- Data for the task:
####################

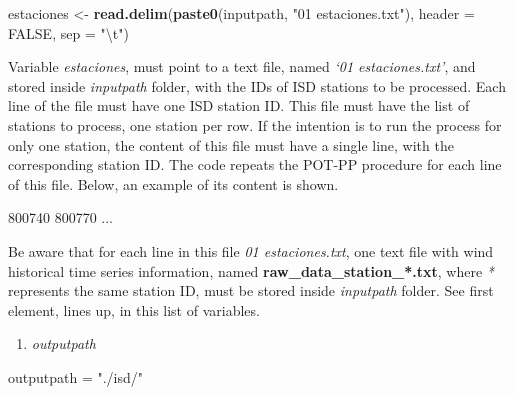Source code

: \documentclass[12pt,twoside]{reedthesis}
\newenvironment{Shaded}{\begin{snugshade}}{\end{snugshade}}
\newcommand{\CharTok}[1]{\textcolor[rgb]{0.31,0.60,0.02}{#1}}
\newcommand{\DataTypeTok}[1]{\textcolor[rgb]{0.13,0.29,0.53}{#1}}
\newcommand{\ExtensionTok}[1]{#1}
\newcommand{\KeywordTok}[1]{\textcolor[rgb]{0.13,0.29,0.53}{\textbf{#1}}}
\newcommand{\NormalTok}[1]{#1}
\newcommand{\OtherTok}[1]{\textcolor[rgb]{0.56,0.35,0.01}{#1}}
\newcommand{\StringTok}[1]{\textcolor[rgb]{0.31,0.60,0.02}{#1}}
\providecommand{\tightlist}{%
  \setlength{\itemsep}{0pt}\setlength{\parskip}{0pt}}
\begin{document}
\vspace{0.4cm}
\begin{Shaded}
\begin{Highlighting}[]
\NormalTok{      estaciones <-}\StringTok{ }\KeywordTok{read.delim}\NormalTok{(}\KeywordTok{paste0}\NormalTok{(inputpath, }\StringTok{"01 estaciones.txt"}\NormalTok{), }
        \DataTypeTok{header =} \OtherTok{FALSE}\NormalTok{, }\DataTypeTok{sep =} \StringTok{"}\CharTok{\textbackslash{}t}\StringTok{"}\NormalTok{)}
\end{Highlighting}
\end{Shaded}
\normalsize

Variable \emph{estaciones}, must point to a text file, named \emph{`01 estaciones.txt'}, and stored inside \emph{inputpath} folder, with the IDs of ISD stations to be processed. Each line of the file must have one ISD station ID. This file must have the list of stations to process, one station per row. If the intention is to run the process for only one station, the content of this file must have a single line, with the corresponding station ID. The code repeats the POT-PP procedure for each line of this file. Below, an example of its content is shown.

\scriptsize

\vspace{0.4cm}
\begin{Shaded}
\begin{Highlighting}[]
      \ExtensionTok{800740}
      \ExtensionTok{800770}
      \ExtensionTok{...}
\end{Highlighting}
\end{Shaded}
\normalsize

Be aware that for each line in this file \emph{01 estaciones.txt}, one text file with wind historical time series information, named \textbf{raw\_data\_station\_*.txt}, where \emph{*} represents the same station ID, must be stored inside \emph{inputpath} folder. See first element, lines up, in this list of variables.
\begin{enumerate}
\def\labelenumi{\arabic{enumi}.}
\setcounter{enumi}{2}
\tightlist
\item
  \emph{outputpath}
\end{enumerate}
\scriptsize

\vspace{0.4cm}
\begin{Shaded}
\begin{Highlighting}[]
\NormalTok{      outputpath =}\StringTok{ "./isd/"}
\end{Highlighting}
\end{Shaded}
\normalsize
\end{document}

####################

- Work request:
Going through the records above, count the lines that hold "DataTypeTok" and answer with the count alone.

- Response to this task:
2